The cohort was divided into training and test cohorts. Plasma from healthy donors, defined as individuals who had no diagnosis of cancer, and matched by age and gender to the two melanoma cohorts, was also assayed to determine biologically normal values for the plasma markers.
The markers evaluated were chosen based on gene-expression data and literature searches for candidates that have a known association with cancer. Of these, CEACAM, ICAM-1, OPN, MIA, GDF-15, TIMP-1, and S100B were selected for further analysis.

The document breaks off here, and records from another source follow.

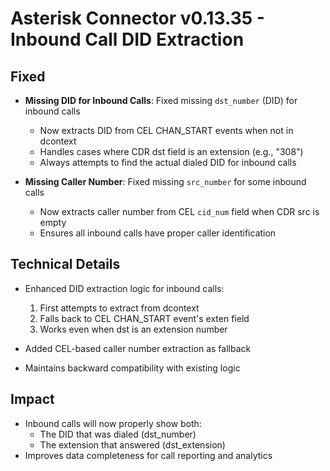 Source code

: # Asterisk Connector v0.13.35 - Inbound Call DID Extraction

## Fixed
- **Missing DID for Inbound Calls**: Fixed missing `dst_number` (DID) for inbound calls
  - Now extracts DID from CEL CHAN_START events when not in dcontext
  - Handles cases where CDR dst field is an extension (e.g., "308")
  - Always attempts to find the actual dialed DID for inbound calls

- **Missing Caller Number**: Fixed missing `src_number` for some inbound calls
  - Now extracts caller number from CEL `cid_num` field when CDR src is empty
  - Ensures all inbound calls have proper caller identification

## Technical Details
- Enhanced DID extraction logic for inbound calls:
  1. First attempts to extract from dcontext
  2. Falls back to CEL CHAN_START event's exten field
  3. Works even when dst is an extension number
  
- Added CEL-based caller number extraction as fallback
- Maintains backward compatibility with existing logic

## Impact
- Inbound calls will now properly show both:
  - The DID that was dialed (dst_number)
  - The extension that answered (dst_extension)
- Improves data completeness for call reporting and analytics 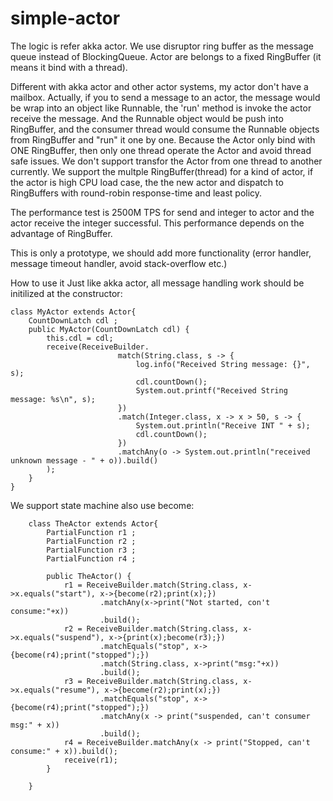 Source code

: # simple-actor
The logic is refer akka actor. We use disruptor ring buffer as the message queue instead of BlockingQueue. Actor are belongs to a fixed RingBuffer (it means it bind with a thread).

Different with akka actor and other actor systems, my actor don't have a mailbox. Actually, if you to send a message to an actor, the message would be wrap into an object like Runnable, the 'run' method is invoke the actor receive the message. And the Runnable object would be push into RingBuffer, and the consumer thread would consume the Runnable objects from RingBuffer and "run" it one by one. Because the Actor only bind with ONE RingBuffer, then only one thread operate the Actor and avoid thread safe issues. We don't support transfor the Actor from one thread to another currently. We support the multple RingBuffer(thread) for a kind of actor, if the actor is high CPU load case, the the new actor and dispatch to RingBuffers with round-robin response-time and least policy. 

The performance test is 2500M TPS for send and integer to actor and the actor receive the integer successful. This performance depends on the advantage of RingBuffer. 

This is only a prototype, we should add more functionality (error handler, message timeout handler, avoid stack-overflow  etc.)

How to use it
Just like akka actor, all message handling work should be initilized at the constructor:

    class MyActor extends Actor{
        CountDownLatch cdl ;
        public MyActor(CountDownLatch cdl) {
            this.cdl = cdl;
            receive(ReceiveBuilder.
                            match(String.class, s -> {
                                log.info("Received String message: {}", s);
                                cdl.countDown();
                                System.out.printf("Received String message: %s\n", s);
                            })
                            .match(Integer.class, x -> x > 50, s -> {
                                System.out.println("Receive INT " + s);
                                cdl.countDown();
                            })
                            .matchAny(o -> System.out.println("received unknown message - " + o)).build()
            );
        }
    }

We support state machine also use become:

        class TheActor extends Actor{
            PartialFunction r1 ;
            PartialFunction r2 ;
            PartialFunction r3 ;
            PartialFunction r4 ;

            public TheActor() {
                r1 = ReceiveBuilder.match(String.class, x->x.equals("start"), x->{become(r2);print(x);})
                        .matchAny(x->print("Not started, con't consume:"+x))
                        .build();
                r2 = ReceiveBuilder.match(String.class, x->x.equals("suspend"), x->{print(x);become(r3);})
                        .matchEquals("stop", x->{become(r4);print("stopped");})
                        .match(String.class, x->print("msg:"+x))
                        .build();
                r3 = ReceiveBuilder.match(String.class, x->x.equals("resume"), x->{become(r2);print(x);})
                        .matchEquals("stop", x->{become(r4);print("stopped");})
                        .matchAny(x -> print("suspended, can't consumer msg:" + x))
                        .build();
                r4 = ReceiveBuilder.matchAny(x -> print("Stopped, can't consume:" + x)).build();
                receive(r1);
            }

        }
        
        
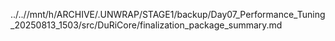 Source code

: ../..//mnt/h/ARCHIVE/.UNWRAP/STAGE1/backup/Day07_Performance_Tuning_20250813_1503/src/DuRiCore/finalization_package_summary.md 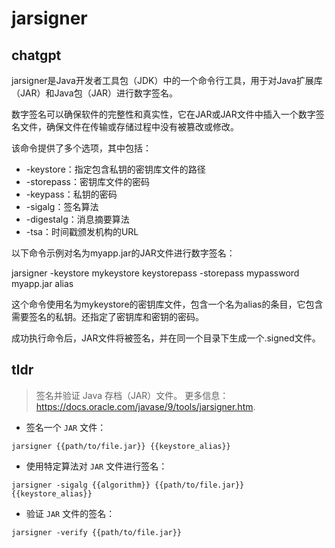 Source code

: # jarsigner 
## chatgpt 
jarsigner是Java开发者工具包（JDK）中的一个命令行工具，用于对Java扩展库（JAR）和Java包（JAR）进行数字签名。

数字签名可以确保软件的完整性和真实性，它在JAR或JAR文件中插入一个数字签名文件，确保文件在传输或存储过程中没有被篡改或修改。

该命令提供了多个选项，其中包括：

- -keystore：指定包含私钥的密钥库文件的路径
- -storepass：密钥库文件的密码
- -keypass：私钥的密码
- -sigalg：签名算法
- -digestalg：消息摘要算法
- -tsa：时间戳颁发机构的URL

以下命令示例对名为myapp.jar的JAR文件进行数字签名：

jarsigner -keystore mykeystore keystorepass -storepass mypassword myapp.jar alias

这个命令使用名为mykeystore的密钥库文件，包含一个名为alias的条目，它包含需要签名的私钥。还指定了密钥库和密钥的密码。

成功执行命令后，JAR文件将被签名，并在同一个目录下生成一个.signed文件。 

## tldr 
 
> 签名并验证 Java 存档（JAR）文件。
> 更多信息：<https://docs.oracle.com/javase/9/tools/jarsigner.htm>.

- 签名一个 `JAR` 文件：

`jarsigner {{path/to/file.jar}} {{keystore_alias}}`

- 使用特定算法对 `JAR` 文件进行签名：

`jarsigner -sigalg {{algorithm}} {{path/to/file.jar}} {{keystore_alias}}`

- 验证 `JAR` 文件的签名：

`jarsigner -verify {{path/to/file.jar}}`
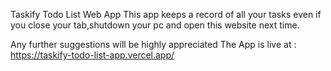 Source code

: Taskify Todo List Web App
This app keeps a record of all your tasks even if you close your tab,shutdown your pc and open this website next time.

Any further suggestions will be highly appreciated
The App is live at : https://taskify-todo-list-app.vercel.app/
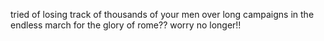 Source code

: tried of losing track of thousands of your men over long campaigns in the endless march for the glory of rome?? worry no longer!!
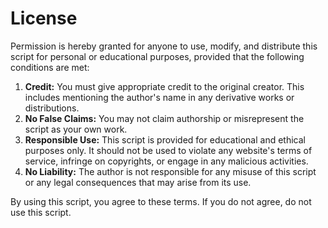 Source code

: # License

Permission is hereby granted for anyone to use, modify, and distribute this script for personal or educational purposes, provided that the following conditions are met:

1. **Credit:** You must give appropriate credit to the original creator. This includes mentioning the author's name in any derivative works or distributions.
2. **No False Claims:** You may not claim authorship or misrepresent the script as your own work.
3. **Responsible Use:** This script is provided for educational and ethical purposes only. It should not be used to violate any website's terms of service, infringe on copyrights, or engage in any malicious activities.
4. **No Liability:** The author is not responsible for any misuse of this script or any legal consequences that may arise from its use.

By using this script, you agree to these terms. If you do not agree, do not use this script.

In fact, none of the individual markers was enough to distinguish the resected stage I/II patients from the unresected stage IV patients, so the researchers assessed the distribution of positive markers in their training and test sets. In the training set, 70% of patients with stage IV disease had elevations in at least one marker. In the test set this figure was 78%. Conversely, among patients with resected stage I/II disease in the training set, 76% of patients had no marker elevation, while 81% of resected stage I/II patients in the test set had no marker elevation.
The authors claim that if elevated levels of at least one marker is considered a positive result for abnormality, then the assay is 74–79% sensitive, 79% specific, and has a positive and negative predictive rate of 78% and 75%, respectively. If high levels of 2 or more markers are considered positive for abnormality, then the assay has a sensitivity of 57.4% specificity, of 94.4% sensitivity, and has positive and negative predictive rates of 89% and 70%, respectively.
Area under the curve for the melanoma panel was 0.898, which suggests the seven biomarker melanoma assay compares favourably in terms of reliability, with other clinically used cancer assays such as those employed for breast cancer, the researchers state. While they stress that prospective validation of their findings will need to be carried out, the panel could represent a useful predictive tool.
“To the best of our knowledge, this is the first published study that assesses these biomarkers in combination," the researchers note. "Particularly when used in combination, these markers can be used to monitor patients for disease recurrence and might be useful for complimenting surveillance imaging for resected stage I to III patients or increasing the interval between imaging studies, particularly in high-risk stage IIC and III patients.”